Without altering a single word, repeat the records that follow.

Extracted records
.....

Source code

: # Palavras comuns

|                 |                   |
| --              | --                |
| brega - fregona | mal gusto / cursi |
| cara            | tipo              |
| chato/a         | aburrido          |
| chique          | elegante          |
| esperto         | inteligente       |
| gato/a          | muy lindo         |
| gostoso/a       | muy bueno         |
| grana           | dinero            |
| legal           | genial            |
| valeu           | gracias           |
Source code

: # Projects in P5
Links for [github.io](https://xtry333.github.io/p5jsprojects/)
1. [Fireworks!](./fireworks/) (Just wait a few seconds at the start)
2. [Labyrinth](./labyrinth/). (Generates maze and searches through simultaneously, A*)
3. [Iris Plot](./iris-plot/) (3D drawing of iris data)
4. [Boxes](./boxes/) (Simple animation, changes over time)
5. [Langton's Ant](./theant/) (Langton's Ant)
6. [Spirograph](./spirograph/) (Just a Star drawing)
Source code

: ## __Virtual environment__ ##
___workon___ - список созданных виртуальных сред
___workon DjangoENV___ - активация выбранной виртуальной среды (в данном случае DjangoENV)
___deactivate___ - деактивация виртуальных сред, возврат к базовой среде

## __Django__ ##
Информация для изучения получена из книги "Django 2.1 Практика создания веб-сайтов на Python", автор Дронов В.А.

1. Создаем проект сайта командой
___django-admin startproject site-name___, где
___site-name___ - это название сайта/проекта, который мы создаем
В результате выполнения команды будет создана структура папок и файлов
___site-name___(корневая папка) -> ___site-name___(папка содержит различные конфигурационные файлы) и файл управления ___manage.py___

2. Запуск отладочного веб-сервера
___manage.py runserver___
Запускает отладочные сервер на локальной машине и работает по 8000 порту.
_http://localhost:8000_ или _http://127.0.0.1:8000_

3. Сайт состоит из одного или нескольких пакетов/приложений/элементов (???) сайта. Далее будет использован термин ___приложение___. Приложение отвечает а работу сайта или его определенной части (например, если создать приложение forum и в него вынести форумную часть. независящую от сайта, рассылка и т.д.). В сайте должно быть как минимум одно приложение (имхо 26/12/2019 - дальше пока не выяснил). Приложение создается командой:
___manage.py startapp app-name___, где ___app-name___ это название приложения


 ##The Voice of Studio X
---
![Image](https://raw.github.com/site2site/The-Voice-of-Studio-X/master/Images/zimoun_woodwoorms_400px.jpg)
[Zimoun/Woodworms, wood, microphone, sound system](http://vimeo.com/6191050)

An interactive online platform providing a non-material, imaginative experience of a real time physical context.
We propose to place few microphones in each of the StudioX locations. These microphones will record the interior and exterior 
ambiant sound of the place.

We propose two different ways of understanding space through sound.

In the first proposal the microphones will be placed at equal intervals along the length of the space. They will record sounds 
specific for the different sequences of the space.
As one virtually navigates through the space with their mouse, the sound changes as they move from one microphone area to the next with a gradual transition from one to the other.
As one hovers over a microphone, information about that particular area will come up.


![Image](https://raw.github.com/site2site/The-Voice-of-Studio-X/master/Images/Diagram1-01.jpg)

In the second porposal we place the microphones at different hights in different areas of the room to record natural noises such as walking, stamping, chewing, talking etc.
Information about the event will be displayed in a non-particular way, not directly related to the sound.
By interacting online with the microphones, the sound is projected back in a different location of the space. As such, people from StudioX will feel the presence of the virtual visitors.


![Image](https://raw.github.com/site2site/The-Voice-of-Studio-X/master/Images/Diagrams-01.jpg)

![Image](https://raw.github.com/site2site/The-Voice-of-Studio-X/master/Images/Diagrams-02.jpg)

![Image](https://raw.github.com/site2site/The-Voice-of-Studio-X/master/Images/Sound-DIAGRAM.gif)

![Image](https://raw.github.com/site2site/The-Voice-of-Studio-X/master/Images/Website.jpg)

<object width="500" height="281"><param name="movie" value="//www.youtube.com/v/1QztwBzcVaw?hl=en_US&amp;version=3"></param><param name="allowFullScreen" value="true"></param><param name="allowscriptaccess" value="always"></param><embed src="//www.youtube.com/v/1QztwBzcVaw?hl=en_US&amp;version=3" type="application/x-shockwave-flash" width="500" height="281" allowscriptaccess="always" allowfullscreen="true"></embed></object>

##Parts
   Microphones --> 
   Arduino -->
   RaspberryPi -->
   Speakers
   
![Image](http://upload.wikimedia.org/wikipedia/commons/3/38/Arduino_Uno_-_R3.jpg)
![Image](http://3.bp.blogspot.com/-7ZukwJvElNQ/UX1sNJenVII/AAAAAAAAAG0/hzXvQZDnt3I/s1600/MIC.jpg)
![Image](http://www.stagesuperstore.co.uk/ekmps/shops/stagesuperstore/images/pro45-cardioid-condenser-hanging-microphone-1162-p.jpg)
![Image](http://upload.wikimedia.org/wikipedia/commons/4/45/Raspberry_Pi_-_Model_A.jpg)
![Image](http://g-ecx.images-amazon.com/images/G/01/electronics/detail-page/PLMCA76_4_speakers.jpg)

.....

■ RESPONSE TO THE TASK:
Source code

: # Palavras comuns

|                 |                   |
| --              | --                |
| brega - fregona | mal gusto / cursi |
| cara            | tipo              |
| chato/a         | aburrido          |
| chique          | elegante          |
| esperto         | inteligente       |
| gato/a          | muy lindo         |
| gostoso/a       | muy bueno         |
| grana           | dinero            |
| legal           | genial            |
| valeu           | gracias           |
Source code

: # Projects in P5
Links for [github.io](https://xtry333.github.io/p5jsprojects/)
1. [Fireworks!](./fireworks/) (Just wait a few seconds at the start)
2. [Labyrinth](./labyrinth/). (Generates maze and searches through simultaneously, A*)
3. [Iris Plot](./iris-plot/) (3D drawing of iris data)
4. [Boxes](./boxes/) (Simple animation, changes over time)
5. [Langton's Ant](./theant/) (Langton's Ant)
6. [Spirograph](./spirograph/) (Just a Star drawing)
Source code

: ## __Virtual environment__ ##
___workon___ - список созданных виртуальных сред
___workon DjangoENV___ - активация выбранной виртуальной среды (в данном случае DjangoENV)
___deactivate___ - деактивация виртуальных сред, возврат к базовой среде

## __Django__ ##
Информация для изучения получена из книги "Django 2.1 Практика создания веб-сайтов на Python", автор Дронов В.А.

1. Создаем проект сайта командой
___django-admin startproject site-name___, где
___site-name___ - это название сайта/проекта, который мы создаем
В результате выполнения команды будет создана структура папок и файлов
___site-name___(корневая папка) -> ___site-name___(папка содержит различные конфигурационные файлы) и файл управления ___manage.py___

2. Запуск отладочного веб-сервера
___manage.py runserver___
Запускает отладочные сервер на локальной машине и работает по 8000 порту.
_http://localhost:8000_ или _http://127.0.0.1:8000_

3. Сайт состоит из одного или нескольких пакетов/приложений/элементов (???) сайта. Далее будет использован термин ___приложение___. Приложение отвечает а работу сайта или его определенной части (например, если создать приложение forum и в него вынести форумную часть. независящую от сайта, рассылка и т.д.). В сайте должно быть как минимум одно приложение (имхо 26/12/2019 - дальше пока не выяснил). Приложение создается командой:
___manage.py startapp app-name___, где ___app-name___ это название приложения


 ##The Voice of Studio X
---
![Image](https://raw.github.com/site2site/The-Voice-of-Studio-X/master/Images/zimoun_woodwoorms_400px.jpg)
[Zimoun/Woodworms, wood, microphone, sound system](http://vimeo.com/6191050)

An interactive online platform providing a non-material, imaginative experience of a real time physical context.
We propose to place few microphones in each of the StudioX locations. These microphones will record the interior and exterior 
ambiant sound of the place.

We propose two different ways of understanding space through sound.

In the first proposal the microphones will be placed at equal intervals along the length of the space. They will record sounds 
specific for the different sequences of the space.
As one virtually navigates through the space with their mouse, the sound changes as they move from one microphone area to the next with a gradual transition from one to the other.
As one hovers over a microphone, information about that particular area will come up.


![Image](https://raw.github.com/site2site/The-Voice-of-Studio-X/master/Images/Diagram1-01.jpg)

In the second porposal we place the microphones at different hights in different areas of the room to record natural noises such as walking, stamping, chewing, talking etc.
Information about the event will be displayed in a non-particular way, not directly related to the sound.
By interacting online with the microphones, the sound is projected back in a different location of the space. As such, people from StudioX will feel the presence of the virtual visitors.


![Image](https://raw.github.com/site2site/The-Voice-of-Studio-X/master/Images/Diagrams-01.jpg)

![Image](https://raw.github.com/site2site/The-Voice-of-Studio-X/master/Images/Diagrams-02.jpg)

![Image](https://raw.github.com/site2site/The-Voice-of-Studio-X/master/Images/Sound-DIAGRAM.gif)

![Image](https://raw.github.com/site2site/The-Voice-of-Studio-X/master/Images/Website.jpg)

<object width="500" height="281"><param name="movie" value="//www.youtube.com/v/1QztwBzcVaw?hl=en_US&amp;version=3"></param><param name="allowFullScreen" value="true"></param><param name="allowscriptaccess" value="always"></param><embed src="//www.youtube.com/v/1QztwBzcVaw?hl=en_US&amp;version=3" type="application/x-shockwave-flash" width="500" height="281" allowscriptaccess="always" allowfullscreen="true"></embed></object>

##Parts
   Microphones --> 
   Arduino -->
   RaspberryPi -->
   Speakers
   
![Image](http://upload.wikimedia.org/wikipedia/commons/3/38/Arduino_Uno_-_R3.jpg)
![Image](http://3.bp.blogspot.com/-7ZukwJvElNQ/UX1sNJenVII/AAAAAAAAAG0/hzXvQZDnt3I/s1600/MIC.jpg)
![Image](http://www.stagesuperstore.co.uk/ekmps/shops/stagesuperstore/images/pro45-cardioid-condenser-hanging-microphone-1162-p.jpg)
![Image](http://upload.wikimedia.org/wikipedia/commons/4/45/Raspberry_Pi_-_Model_A.jpg)
![Image](http://g-ecx.images-amazon.com/images/G/01/electronics/detail-page/PLMCA76_4_speakers.jpg)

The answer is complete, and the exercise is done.